■ TASK MATERIAL:
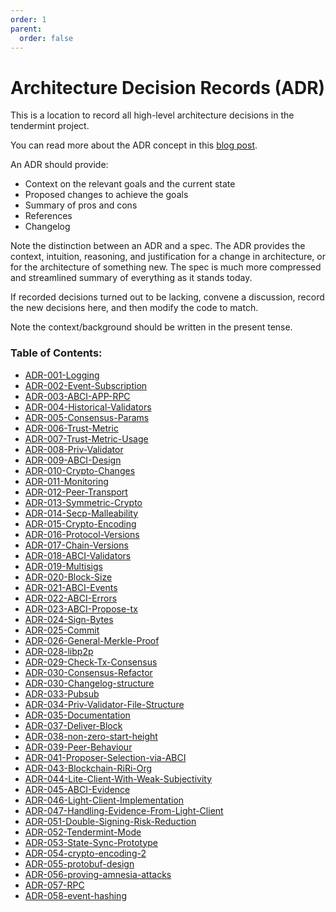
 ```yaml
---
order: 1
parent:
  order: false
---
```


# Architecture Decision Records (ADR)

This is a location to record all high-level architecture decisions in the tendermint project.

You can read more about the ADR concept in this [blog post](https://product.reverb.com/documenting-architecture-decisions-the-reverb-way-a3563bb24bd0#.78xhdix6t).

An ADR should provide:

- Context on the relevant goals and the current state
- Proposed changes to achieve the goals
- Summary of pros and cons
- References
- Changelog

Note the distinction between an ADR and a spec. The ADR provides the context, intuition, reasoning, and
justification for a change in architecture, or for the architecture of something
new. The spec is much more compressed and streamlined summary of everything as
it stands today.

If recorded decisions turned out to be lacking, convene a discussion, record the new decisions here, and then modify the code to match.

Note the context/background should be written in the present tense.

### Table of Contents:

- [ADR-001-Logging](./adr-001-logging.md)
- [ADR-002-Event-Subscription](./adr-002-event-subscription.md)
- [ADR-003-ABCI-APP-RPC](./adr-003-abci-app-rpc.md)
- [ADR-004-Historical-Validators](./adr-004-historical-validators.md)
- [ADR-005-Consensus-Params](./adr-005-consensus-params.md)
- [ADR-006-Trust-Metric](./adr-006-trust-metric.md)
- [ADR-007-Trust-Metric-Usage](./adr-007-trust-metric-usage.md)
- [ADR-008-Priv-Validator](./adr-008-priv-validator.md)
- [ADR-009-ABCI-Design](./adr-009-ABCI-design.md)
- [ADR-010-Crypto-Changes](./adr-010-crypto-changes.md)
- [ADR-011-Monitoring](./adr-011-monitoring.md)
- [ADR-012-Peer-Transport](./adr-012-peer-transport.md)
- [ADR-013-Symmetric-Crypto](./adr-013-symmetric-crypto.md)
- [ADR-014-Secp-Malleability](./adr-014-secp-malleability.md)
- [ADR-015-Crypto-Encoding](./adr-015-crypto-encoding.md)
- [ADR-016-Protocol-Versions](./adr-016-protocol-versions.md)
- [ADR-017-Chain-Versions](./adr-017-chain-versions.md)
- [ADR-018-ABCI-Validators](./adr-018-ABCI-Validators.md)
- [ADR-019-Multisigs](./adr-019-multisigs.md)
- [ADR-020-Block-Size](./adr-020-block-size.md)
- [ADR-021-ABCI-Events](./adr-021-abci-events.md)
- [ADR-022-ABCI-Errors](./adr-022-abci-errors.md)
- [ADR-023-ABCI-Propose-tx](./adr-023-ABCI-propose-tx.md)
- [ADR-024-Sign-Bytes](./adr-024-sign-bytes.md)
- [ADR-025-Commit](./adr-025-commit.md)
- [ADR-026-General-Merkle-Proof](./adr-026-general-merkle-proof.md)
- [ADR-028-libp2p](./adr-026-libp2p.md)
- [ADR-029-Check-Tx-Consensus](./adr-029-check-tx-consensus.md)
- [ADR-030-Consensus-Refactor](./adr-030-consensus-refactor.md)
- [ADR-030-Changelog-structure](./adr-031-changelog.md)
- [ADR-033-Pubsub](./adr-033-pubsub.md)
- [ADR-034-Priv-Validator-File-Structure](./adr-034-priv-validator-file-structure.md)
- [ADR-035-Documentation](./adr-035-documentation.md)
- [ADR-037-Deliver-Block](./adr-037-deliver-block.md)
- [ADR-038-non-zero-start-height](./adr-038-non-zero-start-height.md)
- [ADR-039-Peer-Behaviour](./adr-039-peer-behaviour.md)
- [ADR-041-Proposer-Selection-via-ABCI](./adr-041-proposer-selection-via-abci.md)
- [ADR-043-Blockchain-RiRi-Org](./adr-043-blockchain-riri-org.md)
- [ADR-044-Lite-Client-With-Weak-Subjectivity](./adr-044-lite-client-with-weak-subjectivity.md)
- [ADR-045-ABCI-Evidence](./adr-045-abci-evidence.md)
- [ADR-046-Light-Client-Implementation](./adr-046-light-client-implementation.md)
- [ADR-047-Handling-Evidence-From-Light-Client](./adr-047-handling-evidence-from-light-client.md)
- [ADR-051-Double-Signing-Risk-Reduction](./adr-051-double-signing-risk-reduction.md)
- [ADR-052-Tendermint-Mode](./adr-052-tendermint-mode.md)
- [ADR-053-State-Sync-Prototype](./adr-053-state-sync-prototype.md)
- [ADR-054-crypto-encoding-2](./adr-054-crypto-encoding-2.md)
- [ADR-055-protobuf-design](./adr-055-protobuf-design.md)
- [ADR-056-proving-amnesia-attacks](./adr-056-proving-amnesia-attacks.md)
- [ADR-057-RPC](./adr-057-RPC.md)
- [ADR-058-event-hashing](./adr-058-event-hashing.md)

---

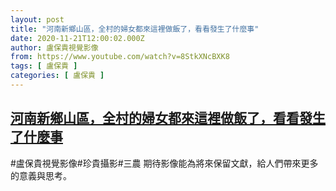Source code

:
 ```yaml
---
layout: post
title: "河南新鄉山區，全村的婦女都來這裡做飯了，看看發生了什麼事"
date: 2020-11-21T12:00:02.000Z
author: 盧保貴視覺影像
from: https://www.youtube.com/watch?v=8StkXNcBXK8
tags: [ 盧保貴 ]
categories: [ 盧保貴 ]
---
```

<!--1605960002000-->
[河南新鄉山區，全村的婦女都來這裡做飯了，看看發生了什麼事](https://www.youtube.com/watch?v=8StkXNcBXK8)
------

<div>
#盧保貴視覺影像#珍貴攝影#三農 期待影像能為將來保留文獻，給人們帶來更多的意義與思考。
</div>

...

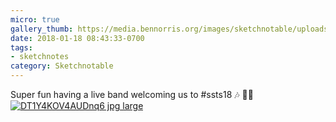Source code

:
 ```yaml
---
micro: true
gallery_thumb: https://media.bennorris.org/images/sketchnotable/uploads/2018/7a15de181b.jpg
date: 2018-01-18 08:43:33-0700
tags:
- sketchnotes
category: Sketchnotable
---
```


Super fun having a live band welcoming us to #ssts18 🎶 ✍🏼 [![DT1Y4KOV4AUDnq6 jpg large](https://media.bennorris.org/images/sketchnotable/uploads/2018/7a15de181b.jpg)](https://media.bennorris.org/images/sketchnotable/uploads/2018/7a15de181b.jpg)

■ EXERCISE AIM: Your answer must be every line from the listing above that holds the string "Changelog".

■ ANSWER:
- Changelog
- [ADR-030-Changelog-structure](./adr-031-changelog.md)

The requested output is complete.